Collecting wild yeast after dough fermentation. [Photo/China Daily] |
"The idea," says Jing-A's Acker, "is to pick up where they left off with their research and analysis, and to bring this ancient ale to life. To make our brewing re-creation as authentic as possible, we want to use locally sourced Shaanxi ingredients found in the recipe - broomcorn millet, Job's tears, tubers, etcetera - as well as local fermentation practices."
After visiting the archaeology warehouse, our group proceeds to a wet market nearby for some shopping and friendly debates. About authenticity. About snake gourds and honey. About what beer really is.
While the presence of barley makes the ancient brew fit our modern notion of beer, the "recipe" remains open to interpretation.
"One of the interesting questions here is proportions: How much snake gourd and how much Job's tears?" says Laszlo Raphael, who with his wife, Michele Wong Raphael, operates the microbrewery Moonzen in Hong Kong. The remnants in the vessels may not represent the actual proportions used, and flavoring ingredients more perishable than grains leave no traces after 5,000 years. Honey, for example, has been used in Chinese liquor fermenting for about nine millennia, and sweet and sour additions such as lily bulb, citrus peel, star anise, hawthorn, mulberry and plum were all in wide use when the Mijaya site was in beer-making mode.
The absence of hops in the recipe sparks another discussion. Did various tubers or other ingredients give the ancient brew the sort of bitterness hops does today?
"Sourness was a more likely element than bitterness," suggests Laszlo Raphael of the ancient beer's flavor, echoing the Stanford study leader Wang, who guessed "it would taste a bit sour and a bit sweet."
The Jing-A and Moonzen brewers, who plan to release their versions of the beer on Friday, were eager to find and use "wild" yeast from the Xi'an area. That would give the modern brews an extra patina of authenticity.

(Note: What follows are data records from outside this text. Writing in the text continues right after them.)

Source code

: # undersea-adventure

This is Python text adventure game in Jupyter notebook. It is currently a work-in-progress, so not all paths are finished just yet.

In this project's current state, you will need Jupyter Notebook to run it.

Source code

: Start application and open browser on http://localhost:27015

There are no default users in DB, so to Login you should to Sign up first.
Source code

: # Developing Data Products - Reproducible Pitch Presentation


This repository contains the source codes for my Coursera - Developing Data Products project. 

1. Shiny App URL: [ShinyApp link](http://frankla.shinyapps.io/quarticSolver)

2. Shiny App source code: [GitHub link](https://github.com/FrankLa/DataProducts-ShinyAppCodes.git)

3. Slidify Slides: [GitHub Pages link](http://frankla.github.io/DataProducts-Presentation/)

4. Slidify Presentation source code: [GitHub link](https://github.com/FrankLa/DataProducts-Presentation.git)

"When it comes down to it, we're all really just yeast wranglers - they do all the work," says Raphael. "Without yeast, it's just sugar-water."

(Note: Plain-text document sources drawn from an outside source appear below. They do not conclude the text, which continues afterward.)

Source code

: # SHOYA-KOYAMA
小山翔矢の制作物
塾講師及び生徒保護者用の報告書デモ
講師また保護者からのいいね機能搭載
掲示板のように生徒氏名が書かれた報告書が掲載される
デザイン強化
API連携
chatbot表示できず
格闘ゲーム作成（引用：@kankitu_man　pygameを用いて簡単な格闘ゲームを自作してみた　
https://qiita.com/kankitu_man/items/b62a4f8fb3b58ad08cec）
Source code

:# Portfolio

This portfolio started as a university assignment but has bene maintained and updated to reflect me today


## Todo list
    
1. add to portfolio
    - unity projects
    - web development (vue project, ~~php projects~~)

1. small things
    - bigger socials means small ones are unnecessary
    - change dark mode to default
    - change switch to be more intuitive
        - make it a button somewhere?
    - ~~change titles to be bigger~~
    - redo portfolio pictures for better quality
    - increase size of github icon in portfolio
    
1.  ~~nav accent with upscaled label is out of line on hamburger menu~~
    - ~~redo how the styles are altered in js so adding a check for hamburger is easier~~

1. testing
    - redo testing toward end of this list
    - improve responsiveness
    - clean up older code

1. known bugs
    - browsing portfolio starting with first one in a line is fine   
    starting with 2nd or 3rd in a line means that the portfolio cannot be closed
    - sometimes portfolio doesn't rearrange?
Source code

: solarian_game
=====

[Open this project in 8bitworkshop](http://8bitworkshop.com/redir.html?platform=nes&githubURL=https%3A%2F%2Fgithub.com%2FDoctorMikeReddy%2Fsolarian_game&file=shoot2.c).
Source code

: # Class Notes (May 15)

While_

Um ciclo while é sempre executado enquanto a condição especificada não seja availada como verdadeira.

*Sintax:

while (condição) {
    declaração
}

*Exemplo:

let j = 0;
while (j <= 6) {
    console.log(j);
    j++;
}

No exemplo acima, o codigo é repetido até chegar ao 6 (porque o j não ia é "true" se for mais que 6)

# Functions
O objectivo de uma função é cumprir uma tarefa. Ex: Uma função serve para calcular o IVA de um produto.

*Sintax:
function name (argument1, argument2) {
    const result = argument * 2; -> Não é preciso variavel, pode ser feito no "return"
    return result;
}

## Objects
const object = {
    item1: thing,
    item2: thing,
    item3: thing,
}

Such naturally occurring yeasts can be found on the skins of fruits and berries (such as grapes, apples and peaches), in plant saps and even in the air.
The brewers try a little foraging at first, but eventually get a "very aggressive" yeast starter from a local farmer who makes mijiu, a traditional grain alcohol, by first making a breadlike dough from local fermented grains. Part of the brewers' art will be to monitor the yeast's attenuation, or how much sugar it consumes.

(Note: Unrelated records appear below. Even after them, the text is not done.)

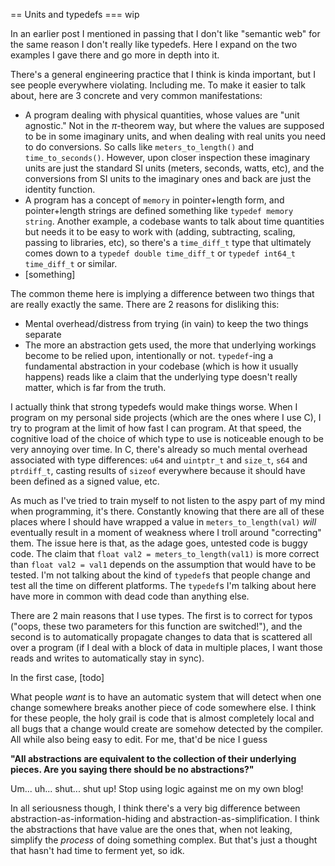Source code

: == Units and typedefs
=== wip

In an earlier post I mentioned in passing that I don't like "semantic web" for the same reason I don't really like typedefs. Here I expand on the two examples I gave there and go more in depth into it.

There's a general engineering practice that I think is kinda important, but I see people everywhere violating. Including me. To make it easier to talk about, here are 3 concrete and very common manifestations:

- A program dealing with physical quantities, whose values are "unit agnostic." Not in the $\pi$-theorem way, but where the values are supposed to be in some imaginary units, and when dealing with real units you need to do conversions. So calls like `meters_to_length()` and `time_to_seconds()`. However, upon closer inspection these imaginary units are just the standard SI units (meters, seconds, watts, etc), and the conversions from SI units to the imaginary ones and back are just the identity function.
- A program has a concept of `memory` in pointer+length form, and pointer+length strings are defined something like `typedef memory string`. Another example, a codebase wants to talk about time quantities but needs it to be easy to work with (adding, subtracting, scaling, passing to libraries, etc), so there's a `time_diff_t` type that ultimately comes down to a `typedef double time_diff_t` or `typedef int64_t time_diff_t` or similar.
- [something]

The common theme here is implying a difference between two things that are really exactly the same. There are 2 reasons for disliking this:

- Mental overhead/distress from trying (in vain) to keep the two things separate 
- The more an abstraction gets used, the more that underlying workings become to be relied upon, intentionally or not. `typedef`-ing a fundamental abstraction in your codebase (which is how it usually happens) reads like a claim that the underlying type doesn't really matter, which is far from the truth.

I actually think that strong typedefs would make things worse. When I program on my personal side projects (which are the ones where I use C), I try to program at the limit of how fast I can program. At that speed, the cognitive load of the choice of which type to use is noticeable enough to be very annoying over time. In C, there's already so much mental overhead associated with type differences: `u64` and `uintptr_t` and `size_t`, `s64` and `ptrdiff_t`, casting results of `sizeof` everywhere because it should have been defined as a signed value, etc.

As much as I've tried to train myself to not listen to the aspy part of my mind when programming, it's there. Constantly knowing that there are all of these places where I should have wrapped a value in `meters_to_length(val)` *will* eventually result in a moment of weakness where I troll around "correcting" them. The issue here is that, as the adage goes, untested code is buggy code. The claim that `float val2 = meters_to_length(val1)` is more correct than `float val2 = val1` depends on the assumption that                   would have to be tested. I'm not talking about the kind of `typedef`s that people change and test all the time on different platforms. The `typedef`s I'm talking about here have more in common with dead code than anything else.

There are 2 main reasons that I use types. The first is to correct for typos ("oops, these two parameters for this function are switched!"), and the second is to automatically propagate changes to data that is scattered all over a program (if I deal with a block of data in multiple places, I want those reads and writes to automatically stay in sync).

In the first case, [todo]

What people *want* is to have an automatic system that will detect when one change somewhere breaks another piece of code somewhere else. I think for these people, the holy grail is code that is almost completely local and all bugs that a change would create are somehow detected by the compiler. All while also being easy to edit. For me, that'd be nice I guess

**"All abstractions are equivalent to the collection of their underlying pieces. Are you saying there should be no abstractions?"**

Um... uh... shut... shut up! Stop using logic against me on my own blog!

In all seriousness though, I think there's a very big difference between abstraction-as-information-hiding and abstraction-as-simplification. I think the abstractions that have value are the ones that, when not leaking, simplify the *process* of doing something complex. But that's just a thought that hasn't had time to ferment yet, so idk.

After a few weeks in brewing tanks, the result will be offered to local beer lovers in Beijing and Hong Kong on Friday.
"It's kind of a fun thing for us," says Jing-A's Acker. "We're not brewing a lot of it, so making money is not really our goal here. In fact, we will donate the profits to the research programs at Stanford and Shaanxi to promote more study.
"But the idea of a 5,000-year-old beer recipe from China seemed so cool, we wanted to explore that ancient beer history and give beer fans (including ourselves!) a chance to taste China's first barley-based beer."